Written by
Nickolay Shmyrev
on
The First Glance On The Interspeech 2009 Papers
Interspeech 2009 in Brighton is over today. Unfortunately I wasn't able to particiapte for various reasons. Still, it was very interesting to review the list of sessions, abstracts and read some articles
available. The modern activity in speech research is amazing, the number of articles and groups is enormous, in total I counted 459 abstracts with grep. It was enjoying to process them all. Currently I reduced the list to 50% of the original size so still need a few lookups to find something more interesting. A few random thoughts I've got:
Sphinx is mentioned 2 times and HTK only once :), that's a win. Of course many researches use HTK for experiments. So it's more the win in being more open.
A lot of machine learning research. And quite a significant amount of research is dedicated to another target space representation/classifier/cost function adjustments. The first glance didn't show anything interesting here unfortunately. Discriminative training is probably the most recent advance in ASR.
Still enormous amount of the old style phontic research. Is vowel length a feature? How do Zulu people click? Sometimes it's interesting to read though.
Almost all TTS is about HMM for speech synthesis. The quality of audio for TTS is a problem. I've recenly read the good and very detailed good
review by Dr. Zen, even adepts of the approach know that the hybrid of HMM and unit-selection is better.
Suprisingly short section on new methods and paradigms unfortunately.
New trends include emotions, machine speech-to-speech translation, language aquisition. Combination of visual and speech recognition is suprisingly common.
No Russians at all. Well, not strange, Russian speech technology doesn't exist in fact.
The RWTH Aachen University Open Source Speech Recognition System is a terrific news. The source is available, downloaded and ready for investigation.

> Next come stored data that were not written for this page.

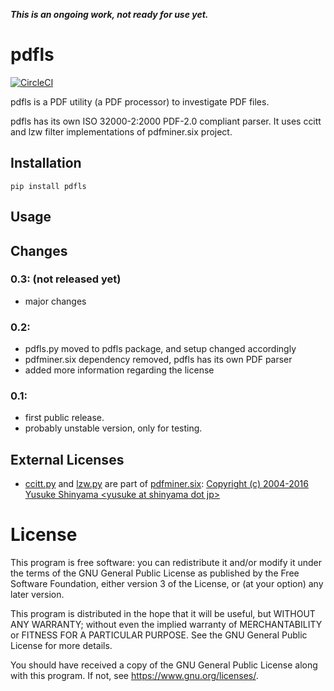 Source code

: ***This is an ongoing work, not ready for use yet.***

# pdfls

[![CircleCI](https://circleci.com/gh/metebalci/pdfls/tree/main.svg?style=svg)](https://circleci.com/gh/metebalci/pdfls/tree/main)

pdfls is a PDF utility (a PDF processor) to investigate PDF files. 

pdfls has its own ISO 32000-2:2000 PDF-2.0 compliant parser. It uses ccitt and lzw filter implementations of pdfminer.six project. 

## Installation

```
pip install pdfls
```

## Usage

## Changes

### 0.3: (not released yet)

- major changes

### 0.2:
- pdfls.py moved to pdfls package, and setup changed accordingly
- pdfminer.six dependency removed, pdfls has its own PDF parser
- added more information regarding the license

### 0.1:
- first public release.
- probably unstable version, only for testing.

## External Licenses

- [ccitt.py](pdfminer/ccitt.py) and [lzw.py](pdfminer/lzw.py) are part of [pdfminer.six](https://github.com/pdfminer/pdfminer.six): [Copyright (c) 2004-2016  Yusuke Shinyama \<yusuke at shinyama dot jp\>](LICENSE.pdfminer.six)

# License

This program is free software: you can redistribute it and/or modify
it under the terms of the GNU General Public License as published by
the Free Software Foundation, either version 3 of the License, or
(at your option) any later version.

This program is distributed in the hope that it will be useful,
but WITHOUT ANY WARRANTY; without even the implied warranty of
MERCHANTABILITY or FITNESS FOR A PARTICULAR PURPOSE.  See the
GNU General Public License for more details.

You should have received a copy of the GNU General Public License
along with this program.  If not, see <https://www.gnu.org/licenses/>.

"Improvements to the LIUM French ASR system based on CMU Sphinx: what helps to significantly reduce the word error rate", no link available yet unfortunately. Should be a very interesting reading. The only problem that arises here is that someone should do the merge. The issue is that source is available but really it's very hard to integrate with the research-oriented system.
I'm also waiting for Blizzard 2009 results that should be presented but still not available.
A Self-Labeling Speech Corpus: Collecting Spoken Words with an Online Educational Game - we wanted that for a long time for Voxforge.
In few next posts I'll probably cover some interesting topics in more detail. If you was at the conference or saw something interesting, comments are appreciated.